Saturday, June 16, 2007 9:52 PM
Call centre managers love to look at FCR (First Call Resolution). It's the ultimate aim of course - to settle the problem within one call. However there's a far bigger problem brewing underneath.
The type of customer who's going to be dealt with through FCR is typically a query, non-serious complaint, sales call. These customers should have been dealt with in one-call anyway - it's a no-brainer. The more problematic queries nearly always require consultation or investigation which means inevitably a call back - and that's where the real problem starts.
I'm not even talking about the time it takes to investigate, resolve, re-investigate or consult. I'm talking about the dirty word of "I'll call you back". Do you provide a time line for the callback? And more importantly do you call them back when you say you will. Failure to call a customer back is often more irritating to the customer than the original query or complaint. The fatal "you said you'd call me back but you didn't" line is made even worse when that follow up call from the customer leads to yet another callback. What confidence do you think the customer has in receiving that call?

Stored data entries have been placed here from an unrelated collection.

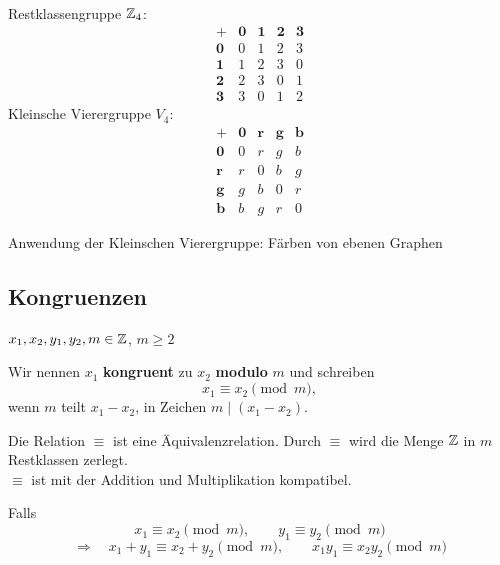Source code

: \begin{beispiel}\ \\[1ex]
Restklassengruppe $\Zm{4}$:
\[
\begin{array}{c|cccc}
+ & \mathbf{0} & \mathbf{1} & \mathbf{2} & \mathbf{3} \\ \hline
\mathbf{0} & 0 & 1 & 2 & 3 \\
\mathbf{1} & 1 & 2 & 3 & 0 \\
\mathbf{2} & 2 & 3 & 0 & 1 \\
\mathbf{3} & 3 & 0 & 1 & 2
\end{array}
\]
Kleinsche Vierergruppe $V_4$:
\[
\begin{array}{c|cccc}
+ & \mathbf{0} & \boldsymbol{r} & \boldsymbol{g} & \boldsymbol{b} \\ \hline
\mathbf{0} & 0 & r & g & b \\
\boldsymbol{r} & r & 0 & b & g \\
\boldsymbol{g} & g & b & 0 & r \\
\boldsymbol{b} & b & g & r & 0
\end{array}
\]
\end{beispiel}

Anwendung der Kleinschen Vierergruppe: Färben von ebenen Graphen

\subsection{Kongruenzen}

$x_1, x_2, y_1, y_2, m \in \Z$, $m \geq 2$

\begin{definition}
Wir nennen $x_1$ \textbf{kongruent} zu $x_2$ \textbf{modulo} $m$ und schreiben
\[ x_1 \equiv x_2 \pmod{m}, \]
wenn $m$ teilt $x_1 - x_2$, in Zeichen $m \mid (x_1 - x_2)$.
\end{definition}

Die Relation $\equiv$ ist eine Äquivalenzrelation. Durch $\equiv$ wird die Menge $\Z$ in $m$ Restklassen zerlegt.\\
$\equiv$ ist mit der Addition und Multiplikation kompatibel.

\begin{satz}
Falls
\[ x_1 \equiv x_2 \pmod{m}, \qquad y_1 \equiv y_2 \pmod{m} \]
\[ \Rightarrow \quad x_1 + y_1 \equiv x_2 + y_2 \pmod{m}, \qquad x_1 y_1 \equiv x_2 y_2 \pmod{m} \]
\end{satz}

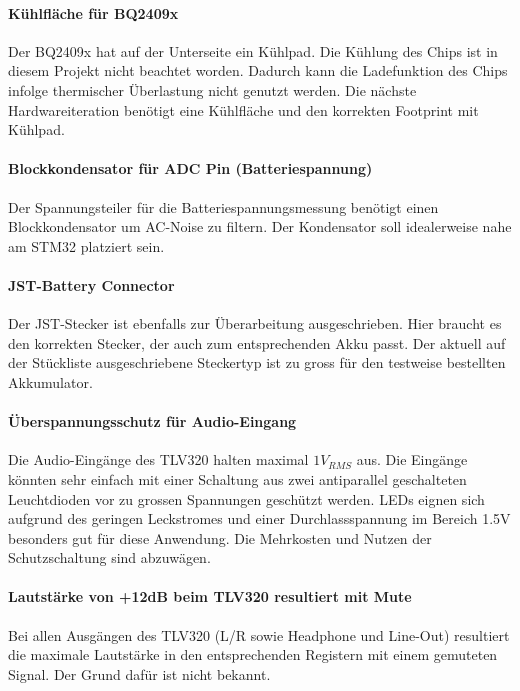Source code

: \paragraph{Kühlfläche für BQ2409x}

Der BQ2409x hat auf der Unterseite ein Kühlpad. Die Kühlung des Chips ist in diesem Projekt nicht beachtet worden. Dadurch kann die Ladefunktion des Chips infolge thermischer Überlastung nicht genutzt werden. Die nächste Hardwareiteration benötigt eine Kühlfläche und den korrekten Footprint mit Kühlpad.

\paragraph{Blockkondensator für ADC Pin (Batteriespannung)}

Der Spannungsteiler für die Batteriespannungsmessung benötigt einen Blockkondensator um AC-Noise zu filtern. Der Kondensator soll idealerweise nahe am STM32 platziert sein.

\paragraph{JST-Battery Connector}

Der JST-Stecker ist ebenfalls zur Überarbeitung ausgeschrieben. Hier braucht es den korrekten Stecker, der auch zum entsprechenden Akku passt. 
Der aktuell auf der Stückliste ausgeschriebene Steckertyp ist zu gross für den testweise bestellten Akkumulator.


\paragraph{Überspannungsschutz für Audio-Eingang}

Die Audio-Eingänge des TLV320 halten maximal $1\si{V_{RMS}}$ aus. Die Eingänge könnten sehr einfach mit einer Schaltung aus zwei antiparallel geschalteten Leuchtdioden vor zu grossen Spannungen geschützt werden. LEDs eignen sich aufgrund des geringen Leckstromes und einer Durchlassspannung im Bereich 1.5V besonders gut für diese Anwendung.
Die Mehrkosten und Nutzen der Schutzschaltung sind abzuwägen.

\paragraph{Lautstärke von +12dB beim TLV320 resultiert mit Mute}

Bei allen Ausgängen des TLV320 (L/R sowie Headphone und Line-Out) resultiert die maximale Lautstärke in den entsprechenden Registern mit einem gemuteten Signal.
Der Grund dafür ist nicht bekannt.

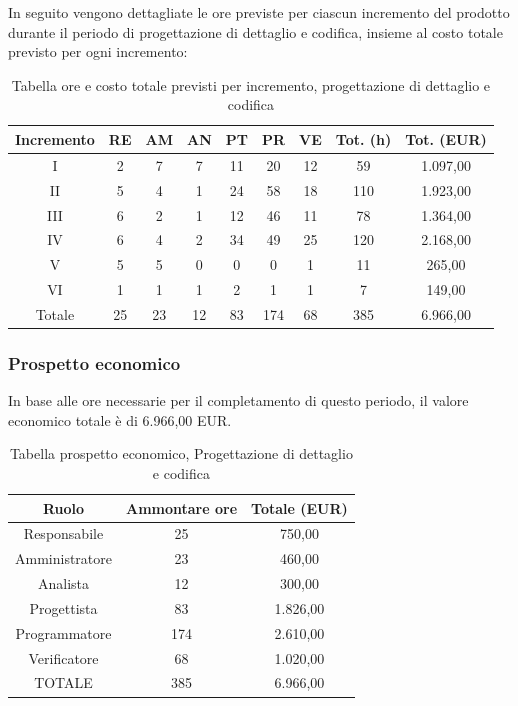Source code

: \FloatBarrier
\noindent In seguito vengono dettagliate le ore previste per ciascun incremento del prodotto durante il periodo di progettazione di dettaglio e codifica, insieme al costo totale previsto per ogni incremento:
\begin{table}[h]
	\caption{Tabella ore e costo totale previsti per incremento, progettazione di dettaglio e codifica}
	\begin{center}
		\begin{tabular}{ |c|c|c|c|c|c|c|c|c|  }
			\hline
			Incremento 		& RE 	& AM 	& AN 	& PT 	& PR 	& VE 	& Tot. (h) & Tot. (EUR) \\
			\hline\hline
			I		& 2 		& 7			& 7 	& 11 	& 20 		& 12 		& 59	 & 1.097,00\\
			II		& 5 		& 4 		& 1 	& 24	& 58 		& 18 		&110	&1.923,00\\
			III		& 6 		& 2 		& 1 	& 12	& 46 		& 11 		& 78	&1.364,00\\
			IV		& 6 		& 4 		& 2 	& 34 	& 49 		& 25 		& 120 	&2.168,00\\
			V		& 5 		& 5 		& 0 	& 0		& 0 		& 1	 		& 11			&265,00\\
			VI		& 1 		& 1 		& 1 	& 2 	& 1 		& 1 		& 7			&149,00\\
			\hline\hline
			Totale		& 25		& 23		& 12 	& 83	 	& 174 	& 68 	& 385 	&6.966,00\\
			\hline
		\end{tabular}
	\end{center}
\end{table}

\subsubsection{Prospetto economico}
In base alle ore necessarie per il completamento di questo periodo, il valore economico totale è di 6.966,00 EUR.
\begin{table}[h]
\caption{Tabella prospetto economico, Progettazione di dettaglio e codifica}
\begin{center}
\begin{tabular}{ |c|c|c|  }
 \hline
 Ruolo 		& Ammontare ore 	& Totale (EUR)\\
 	\hline
 \hline
 	Responsabile	& 25 		& 750,00\\
	Amministratore	& 23		& 460,00\\
	Analista		& 12 	& 300,00\\
	Progettista		& 83		& 1.826,00\\
	Programmatore	& 174		& 2.610,00 \\
	Verificatore	& 68 	& 1.020,00\\
 \hline\hline
 TOTALE		& 385		& 6.966,00\\
  \hline
\end{tabular}
\end{center}
\end{table}
\newpage
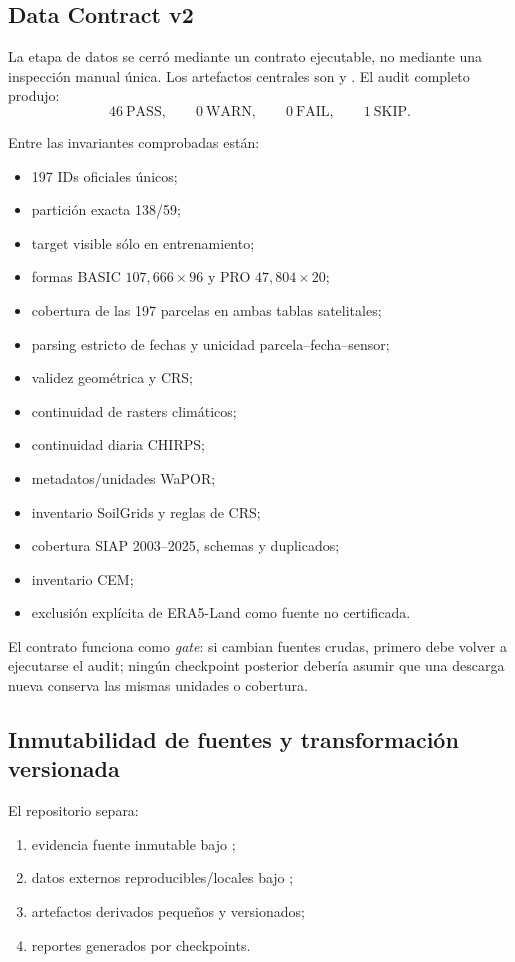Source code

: \subsection{Data Contract v2}

La etapa de datos se cerró mediante un contrato ejecutable, no mediante una inspección manual
única. Los artefactos centrales son  y
. El audit completo produjo:
\[
46\ \text{PASS},\qquad
0\ \text{WARN},\qquad
0\ \text{FAIL},\qquad
1\ \text{SKIP}.
\]

Entre las invariantes comprobadas están:
\begin{itemize}
\item 197 IDs oficiales únicos;
\item partición exacta 138/59;
\item target visible sólo en entrenamiento;
\item formas BASIC $107{,}666\times96$ y PRO $47{,}804\times20$;
\item cobertura de las 197 parcelas en ambas tablas satelitales;
\item parsing estricto de fechas y unicidad parcela--fecha--sensor;
\item validez geométrica y CRS;
\item continuidad de rasters climáticos;
\item continuidad diaria CHIRPS;
\item metadatos/unidades WaPOR;
\item inventario SoilGrids y reglas de CRS;
\item cobertura SIAP 2003--2025, schemas y duplicados;
\item inventario CEM;
\item exclusión explícita de ERA5-Land como fuente no certificada.
\end{itemize}

El contrato funciona como \emph{gate}: si cambian fuentes crudas, primero debe volver a
ejecutarse el audit; ningún checkpoint posterior debería asumir que una descarga nueva conserva
las mismas unidades o cobertura.

\subsection{Inmutabilidad de fuentes y transformación versionada}

El repositorio separa:
\begin{enumerate}
\item evidencia fuente inmutable bajo ;
\item datos externos reproducibles/locales bajo ;
\item artefactos derivados pequeños y versionados;
\item reportes generados por checkpoints.
\end{enumerate}

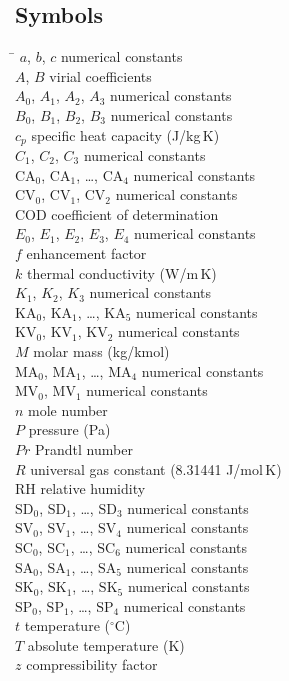 \documentclass[11pt]{article}
\newcommand{\degC}{$^{\circ}$C}
\newcommand{\RH}{\mathrm{RH}}
\begin{document}
\subsection*{Symbols}
\begin{tabbing}
\hspace{3.6cm}\= \kill
$a$, $b$, $c$ \> numerical constants \\
$A$, $B$ \> virial coefficients \\
$A_0$, $A_1$, $A_2$, $A_3$ \> numerical constants \\
$B_0$, $B_1$, $B_2$, $B_3$ \> numerical constants \\
$c_p$ \> specific heat capacity (J/kg\,K) \\
$C_1$, $C_2$, $C_3$ \> numerical constants \\
$\mathrm{CA}_0$, $\mathrm{CA}_1$, \ldots, $\mathrm{CA}_4$ \> numerical constants \\
$\mathrm{CV}_0$, $\mathrm{CV}_1$, $\mathrm{CV}_2$ \> numerical constants \\
COD \> coefficient of determination \\
$E_0$, $E_1$, $E_2$, $E_3$, $E_4$ \> numerical constants \\
$f$ \> enhancement factor \\
$k$ \> thermal conductivity (W/m\,K) \\
$K_1$, $K_2$, $K_3$ \> numerical constants \\
$\mathrm{KA}_0$, $\mathrm{KA}_1$, \ldots, $\mathrm{KA}_5$ \> numerical constants \\
$\mathrm{KV}_0$, $\mathrm{KV}_1$, $\mathrm{KV}_2$ \> numerical constants \\
$M$ \> molar mass (kg/kmol) \\
$\mathrm{MA}_0$, $\mathrm{MA}_1$, \ldots, $\mathrm{MA}_4$ \> numerical constants \\
$\mathrm{MV}_0$, $\mathrm{MV}_1$ \> numerical constants \\
$n$ \> mole number \\
$P$ \> pressure (Pa) \\
$Pr$ \> Prandtl number \\
$R$ \> universal gas constant (8.31441 J/mol\,K) \\
$\RH$ \> relative humidity \\
$\mathrm{SD}_0$, $\mathrm{SD}_1$, \ldots, $\mathrm{SD}_3$ \> numerical constants \\
$\mathrm{SV}_0$, $\mathrm{SV}_1$, \ldots, $\mathrm{SV}_4$ \> numerical constants \\
$\mathrm{SC}_0$, $\mathrm{SC}_1$, \ldots, $\mathrm{SC}_6$ \> numerical constants \\
$\mathrm{SA}_0$, $\mathrm{SA}_1$, \ldots, $\mathrm{SA}_5$ \> numerical constants \\
$\mathrm{SK}_0$, $\mathrm{SK}_1$, \ldots, $\mathrm{SK}_5$ \> numerical constants \\
$\mathrm{SP}_0$, $\mathrm{SP}_1$, \ldots, $\mathrm{SP}_4$ \> numerical constants \\
$t$ \> temperature (\degC) \\
$T$ \> absolute temperature (K) \\
$z$ \> compressibility factor
\end{tabbing}
\end{document}
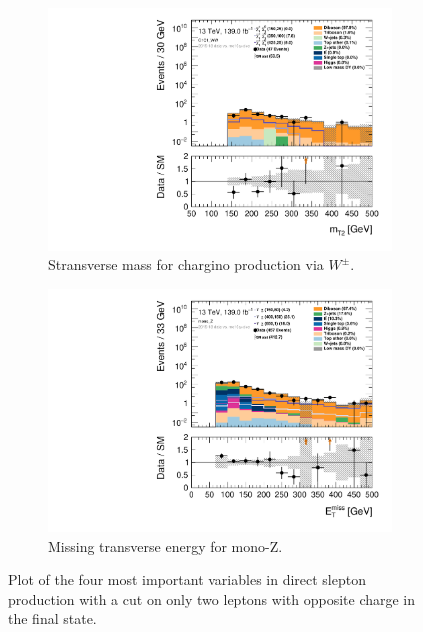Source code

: \begin{figure}[H]
\begin{subfigure}[t!]{0.49\textwidth}
    \label{fig:my_label}
    \end{subfigure}
    \\
    \begin{subfigure}[t!]{0.49\textwidth}
        \includegraphics[width=\textwidth]{Figures/cutandcount/hist1d_mt2_C1C1_WW.pdf}
    \caption{Stransverse mass for chargino production via $W^\pm$.}
    \label{fig:my_label}
    \end{subfigure}
    \begin{subfigure}[t!]{0.49\textwidth}
        \includegraphics[width=\textwidth]{Figures/cutandcount/hist1d_met_Et_mono_Z.pdf}
    \caption{Missing transverse energy for mono-Z.}
    \label{fig:my_label}
    \end{subfigure}
    \caption{Plot of the four most important variables in direct slepton production with a cut on only two leptons with opposite charge in the final state.}
    \label{fig:cutandcountMONA}
\end{figure}
\restoregeometry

It's essential for any call centre to have a ticketing or case system . It's important that every call regardless of how petty or short is logged and that someone actually monitors the tickets to ensure that everything is not just resolved but is done so in a timely manner. It could simply be an Excel spreadsheet with the customer's name, contact number, issue notes and whether it has been resolved or not - you don't need to spend a fortune on a full-blown CRM or Helpdesk application.